Monnet Hall, University of Oklahoma

A black and white illustration of a gothic style building
Monnet Hall, named after OU Law School dean Julien Charles Monnet (1868–1951), was built in 1913 / Illustration by OU alumnus Charles Ward (1924–2020)

Over a century ago, following World War I, the United States retreated into political isolationism, embodied in such policies as the Immigration Act of 1924; the mass deportations of the 1930s and 1950s; and the internment of Japanese, Italian, and German Americans during World War II. The co-author of the 1924 legislation, Congressman Albert Johnson—who espoused eugenics, anti-Semitism, and supported the KKK—feared that American culture was being infected by a “stream of alien blood” from Asia, Africa, and southern and eastern Europe (i.e., by nonwhites, Jews, Catholics, and a laundry list of others). The Red Summer of 1919, the rise of the KKK, and the Tulsa Race Massacre of 1921 were further signs of worsening racial violence and ethnic xenophobia, even as literary modernism was flourishing.

Against that mentality, Roy Temple House, a professor of French and German at the University of Oklahoma, knew very well that the cultural ferment happening in Paris, Berlin, and beyond ought to be better known in the US and might enlighten American readers. Dr. House wrote to William Bennett Bizzell, the university’s president, and proposed launching a literary periodical on the Southern Plains that might “begin fostering contributions to the scholarly and cultural activities of the nation” (Oct. 21, 1926). Although seemingly an unlikely place for an international literary publication, Oklahoma itself is a crossroads of cultures and translation: a palimpsest of Native nations, Spanish exploration, African American settlement, and white immigrants/settlers who believed Manifest Destiny entitled them to the land. Just twenty years after statehood, and with a startup budget of $150, House published a thirty-two-page pamphlet called Books Abroad in January 1927. Since then, and despite a few fits and starts along the way, the publication he helped launch has flourished for nearly a century, eventually under the name World Literature Today.

A wrought-iron lamp holder with a glass lamp hanging off the side of a stone. building
Photo by Daniel Simon

Now celebrating one hundred years of continuous publication, World Literature Today magazine has been recognized by the Nobel Prize committee as one of the “best edited and most informative literary publications” in the world. Its work continues in Monnet Hall on the OU campus, its home since 1977.


Photo by Alba Simon

The author of three books of poems, Daniel Simon is a poet, essayist, translator, and WLT’s assistant director and editor in chief.

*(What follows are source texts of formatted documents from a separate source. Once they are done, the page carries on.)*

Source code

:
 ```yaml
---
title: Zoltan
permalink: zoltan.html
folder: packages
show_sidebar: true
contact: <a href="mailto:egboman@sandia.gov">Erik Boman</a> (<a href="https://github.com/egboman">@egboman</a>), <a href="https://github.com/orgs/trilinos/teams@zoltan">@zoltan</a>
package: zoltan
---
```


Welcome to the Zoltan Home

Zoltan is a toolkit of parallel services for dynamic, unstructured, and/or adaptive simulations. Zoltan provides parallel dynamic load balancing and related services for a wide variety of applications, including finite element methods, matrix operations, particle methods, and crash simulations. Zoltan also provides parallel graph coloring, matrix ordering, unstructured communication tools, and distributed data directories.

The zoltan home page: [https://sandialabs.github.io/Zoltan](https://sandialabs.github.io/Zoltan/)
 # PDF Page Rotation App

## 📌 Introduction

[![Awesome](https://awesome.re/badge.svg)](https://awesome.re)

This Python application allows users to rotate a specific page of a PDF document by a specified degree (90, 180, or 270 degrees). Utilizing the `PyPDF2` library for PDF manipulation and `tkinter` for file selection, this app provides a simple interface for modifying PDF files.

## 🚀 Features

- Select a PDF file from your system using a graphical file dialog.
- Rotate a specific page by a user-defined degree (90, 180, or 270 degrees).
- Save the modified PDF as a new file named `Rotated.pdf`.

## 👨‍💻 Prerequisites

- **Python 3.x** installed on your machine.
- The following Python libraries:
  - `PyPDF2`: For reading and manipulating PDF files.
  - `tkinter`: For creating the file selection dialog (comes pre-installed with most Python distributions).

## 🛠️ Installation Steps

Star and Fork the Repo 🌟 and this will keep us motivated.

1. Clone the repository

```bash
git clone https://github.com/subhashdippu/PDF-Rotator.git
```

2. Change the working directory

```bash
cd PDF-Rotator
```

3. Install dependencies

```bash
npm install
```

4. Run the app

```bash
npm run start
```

His 2017 edited volume, Nebraska Poetry: A Sesquicentennial Anthology, won a 2018 Nebraska Book Award. More recently, his edited collection, Dispatches from the Republic of Letters: 50 Years of the Neustadt International Prize for Literature (2020), was a Publishers Weekly starred pick. A Compass on the Navigable Sea, his anthology commemorating World Literature Today’s centennial, is forthcoming from Restless Books in February 2026. He has been named an Affiliate Fellow of the Center for Great Plains Studies at the University of Nebraska–Lincoln (2026–31).